(Dataset)

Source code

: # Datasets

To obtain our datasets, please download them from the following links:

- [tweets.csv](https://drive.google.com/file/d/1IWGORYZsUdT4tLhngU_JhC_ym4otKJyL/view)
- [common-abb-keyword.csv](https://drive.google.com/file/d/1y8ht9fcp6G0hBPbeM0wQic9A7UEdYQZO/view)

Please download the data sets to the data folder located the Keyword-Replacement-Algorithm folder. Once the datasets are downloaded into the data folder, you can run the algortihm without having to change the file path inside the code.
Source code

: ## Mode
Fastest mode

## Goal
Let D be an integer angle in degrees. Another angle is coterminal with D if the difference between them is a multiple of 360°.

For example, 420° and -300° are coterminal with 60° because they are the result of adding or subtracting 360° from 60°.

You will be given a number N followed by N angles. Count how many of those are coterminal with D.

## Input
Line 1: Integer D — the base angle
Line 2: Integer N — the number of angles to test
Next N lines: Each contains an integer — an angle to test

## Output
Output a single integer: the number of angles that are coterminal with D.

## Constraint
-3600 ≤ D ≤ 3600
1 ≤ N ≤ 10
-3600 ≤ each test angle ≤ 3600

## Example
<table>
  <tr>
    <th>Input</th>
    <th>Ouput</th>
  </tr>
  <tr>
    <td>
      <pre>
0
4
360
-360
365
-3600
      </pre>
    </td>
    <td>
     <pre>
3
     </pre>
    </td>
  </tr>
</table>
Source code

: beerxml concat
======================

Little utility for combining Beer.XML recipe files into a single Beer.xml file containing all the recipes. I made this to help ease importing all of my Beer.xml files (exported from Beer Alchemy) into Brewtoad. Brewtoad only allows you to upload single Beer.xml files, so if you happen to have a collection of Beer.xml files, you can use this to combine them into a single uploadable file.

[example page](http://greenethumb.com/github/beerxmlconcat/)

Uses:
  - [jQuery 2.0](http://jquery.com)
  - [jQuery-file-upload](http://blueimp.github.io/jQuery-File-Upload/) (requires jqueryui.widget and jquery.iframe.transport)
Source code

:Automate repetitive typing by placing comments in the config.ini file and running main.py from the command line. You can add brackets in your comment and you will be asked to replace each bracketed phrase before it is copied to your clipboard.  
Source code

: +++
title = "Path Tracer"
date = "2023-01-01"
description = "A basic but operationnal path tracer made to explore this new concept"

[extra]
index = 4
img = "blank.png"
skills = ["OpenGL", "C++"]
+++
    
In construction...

(End Dataset)
(Dataset)

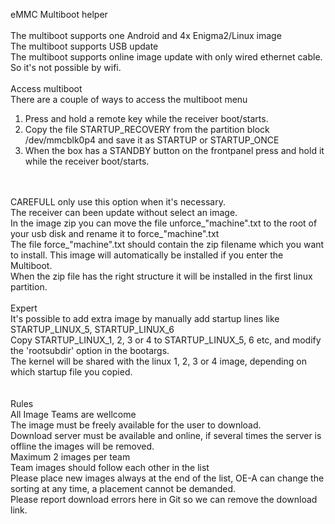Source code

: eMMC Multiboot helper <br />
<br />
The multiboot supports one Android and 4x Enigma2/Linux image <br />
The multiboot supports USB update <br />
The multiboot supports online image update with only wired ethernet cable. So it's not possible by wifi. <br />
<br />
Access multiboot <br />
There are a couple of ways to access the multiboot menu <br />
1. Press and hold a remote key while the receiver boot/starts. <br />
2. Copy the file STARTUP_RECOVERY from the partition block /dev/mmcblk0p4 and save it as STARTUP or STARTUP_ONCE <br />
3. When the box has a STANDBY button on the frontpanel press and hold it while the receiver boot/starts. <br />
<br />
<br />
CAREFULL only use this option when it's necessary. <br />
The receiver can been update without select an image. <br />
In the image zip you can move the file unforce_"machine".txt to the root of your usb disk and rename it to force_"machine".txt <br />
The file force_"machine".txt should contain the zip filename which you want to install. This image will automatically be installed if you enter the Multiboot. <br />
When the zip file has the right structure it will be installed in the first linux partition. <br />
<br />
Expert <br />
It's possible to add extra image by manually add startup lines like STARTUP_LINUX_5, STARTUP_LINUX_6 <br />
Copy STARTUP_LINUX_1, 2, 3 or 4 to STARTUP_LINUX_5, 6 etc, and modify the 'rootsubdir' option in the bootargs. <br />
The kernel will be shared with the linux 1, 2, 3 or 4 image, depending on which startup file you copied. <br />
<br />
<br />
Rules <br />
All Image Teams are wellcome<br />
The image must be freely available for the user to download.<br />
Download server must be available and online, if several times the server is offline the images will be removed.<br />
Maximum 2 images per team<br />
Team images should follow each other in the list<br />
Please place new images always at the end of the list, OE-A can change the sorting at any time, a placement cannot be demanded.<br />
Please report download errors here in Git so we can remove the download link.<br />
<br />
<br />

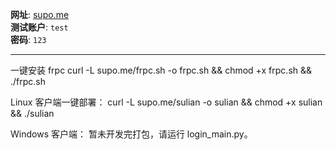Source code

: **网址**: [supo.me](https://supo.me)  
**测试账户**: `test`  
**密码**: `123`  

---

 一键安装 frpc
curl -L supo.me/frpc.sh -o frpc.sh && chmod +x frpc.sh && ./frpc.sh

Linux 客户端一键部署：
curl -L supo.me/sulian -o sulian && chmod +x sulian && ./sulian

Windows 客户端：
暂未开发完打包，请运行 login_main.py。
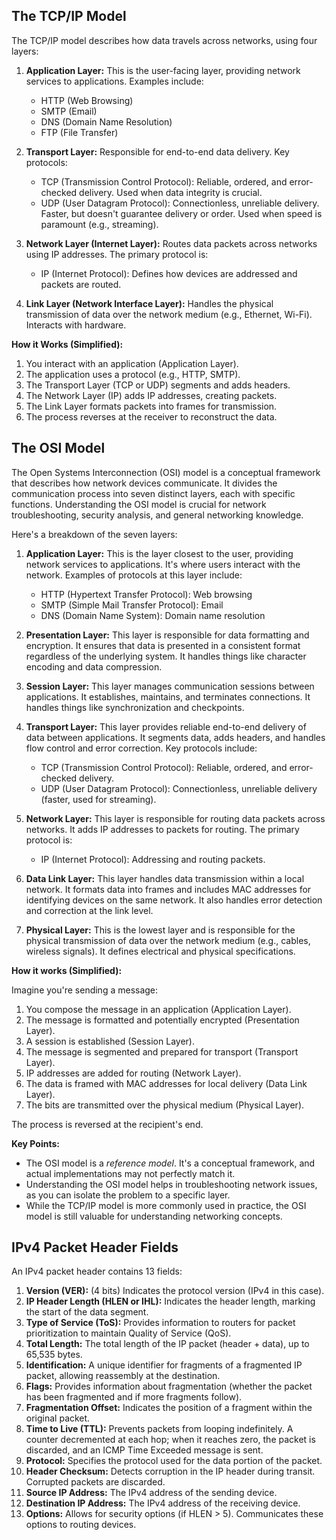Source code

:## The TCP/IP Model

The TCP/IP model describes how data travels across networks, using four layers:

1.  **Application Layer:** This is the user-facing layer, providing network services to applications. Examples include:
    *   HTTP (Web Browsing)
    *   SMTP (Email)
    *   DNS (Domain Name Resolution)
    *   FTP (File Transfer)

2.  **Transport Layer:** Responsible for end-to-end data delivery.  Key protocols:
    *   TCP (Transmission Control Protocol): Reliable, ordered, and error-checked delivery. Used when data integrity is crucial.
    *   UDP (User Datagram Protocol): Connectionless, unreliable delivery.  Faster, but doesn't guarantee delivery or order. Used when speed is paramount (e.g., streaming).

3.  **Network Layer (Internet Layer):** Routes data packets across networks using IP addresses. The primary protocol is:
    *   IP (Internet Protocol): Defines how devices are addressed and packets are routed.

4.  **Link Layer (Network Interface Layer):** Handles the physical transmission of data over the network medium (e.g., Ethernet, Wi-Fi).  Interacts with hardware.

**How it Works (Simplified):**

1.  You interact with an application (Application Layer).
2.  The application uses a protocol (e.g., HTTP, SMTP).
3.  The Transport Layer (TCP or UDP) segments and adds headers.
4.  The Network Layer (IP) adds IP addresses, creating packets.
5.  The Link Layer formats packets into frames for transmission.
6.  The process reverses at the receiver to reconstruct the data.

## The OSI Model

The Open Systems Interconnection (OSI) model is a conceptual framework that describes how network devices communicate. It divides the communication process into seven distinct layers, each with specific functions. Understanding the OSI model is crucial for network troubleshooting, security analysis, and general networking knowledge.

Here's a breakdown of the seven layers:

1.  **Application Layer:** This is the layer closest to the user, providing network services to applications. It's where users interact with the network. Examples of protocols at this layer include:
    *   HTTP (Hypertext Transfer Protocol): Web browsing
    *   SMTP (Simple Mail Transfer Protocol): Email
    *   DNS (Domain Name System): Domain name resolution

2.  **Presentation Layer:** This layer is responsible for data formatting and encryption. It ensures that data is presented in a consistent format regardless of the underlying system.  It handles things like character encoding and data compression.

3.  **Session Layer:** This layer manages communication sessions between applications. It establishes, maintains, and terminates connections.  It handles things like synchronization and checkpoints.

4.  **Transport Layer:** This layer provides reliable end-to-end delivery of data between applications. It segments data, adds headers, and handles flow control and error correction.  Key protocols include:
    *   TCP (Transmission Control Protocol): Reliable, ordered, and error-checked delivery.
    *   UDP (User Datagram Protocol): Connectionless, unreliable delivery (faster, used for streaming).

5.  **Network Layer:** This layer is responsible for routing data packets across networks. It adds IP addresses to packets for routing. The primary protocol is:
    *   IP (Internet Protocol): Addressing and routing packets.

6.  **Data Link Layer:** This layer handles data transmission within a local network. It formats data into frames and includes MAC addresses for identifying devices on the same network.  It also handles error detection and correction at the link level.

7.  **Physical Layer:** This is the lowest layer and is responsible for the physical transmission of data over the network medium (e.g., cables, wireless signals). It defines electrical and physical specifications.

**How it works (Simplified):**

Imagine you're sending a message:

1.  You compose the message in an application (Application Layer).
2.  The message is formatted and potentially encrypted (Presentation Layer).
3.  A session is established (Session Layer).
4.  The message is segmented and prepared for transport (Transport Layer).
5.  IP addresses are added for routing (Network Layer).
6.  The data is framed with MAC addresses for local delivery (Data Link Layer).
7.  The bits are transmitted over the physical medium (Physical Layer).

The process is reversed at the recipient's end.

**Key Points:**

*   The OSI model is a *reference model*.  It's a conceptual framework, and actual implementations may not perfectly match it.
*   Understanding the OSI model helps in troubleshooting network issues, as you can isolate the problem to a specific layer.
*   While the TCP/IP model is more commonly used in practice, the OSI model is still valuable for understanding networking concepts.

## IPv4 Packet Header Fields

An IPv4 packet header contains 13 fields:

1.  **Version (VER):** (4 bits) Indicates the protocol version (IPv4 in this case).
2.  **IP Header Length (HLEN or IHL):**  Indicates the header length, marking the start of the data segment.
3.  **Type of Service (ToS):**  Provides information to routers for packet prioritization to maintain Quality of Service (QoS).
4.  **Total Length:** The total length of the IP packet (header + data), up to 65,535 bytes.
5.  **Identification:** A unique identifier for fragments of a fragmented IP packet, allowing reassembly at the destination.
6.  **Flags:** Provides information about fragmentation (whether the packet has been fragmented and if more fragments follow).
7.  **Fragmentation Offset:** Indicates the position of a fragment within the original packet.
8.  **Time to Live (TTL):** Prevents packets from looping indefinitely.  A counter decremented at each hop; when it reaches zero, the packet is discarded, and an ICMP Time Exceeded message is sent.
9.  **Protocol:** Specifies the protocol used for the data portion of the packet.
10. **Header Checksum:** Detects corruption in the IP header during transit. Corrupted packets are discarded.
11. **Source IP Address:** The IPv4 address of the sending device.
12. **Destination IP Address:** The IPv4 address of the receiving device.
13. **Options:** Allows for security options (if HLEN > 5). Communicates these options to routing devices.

(End Dataset)

## Task objective
Find the line with "In the image" in the entries above. Retype it and each line after it, exactly, through the line with "All Image Teams are wellcome<br />", and stop there.

## Task result
In the image zip you can move the file unforce_"machine".txt to the root of your usb disk and rename it to force_"machine".txt <br />
The file force_"machine".txt should contain the zip filename which you want to install. This image will automatically be installed if you enter the Multiboot. <br />
When the zip file has the right structure it will be installed in the first linux partition. <br />
<br />
Expert <br />
It's possible to add extra image by manually add startup lines like STARTUP_LINUX_5, STARTUP_LINUX_6 <br />
Copy STARTUP_LINUX_1, 2, 3 or 4 to STARTUP_LINUX_5, 6 etc, and modify the 'rootsubdir' option in the bootargs. <br />
The kernel will be shared with the linux 1, 2, 3 or 4 image, depending on which startup file you copied. <br />
<br />
<br />
Rules <br />
All Image Teams are wellcome<br />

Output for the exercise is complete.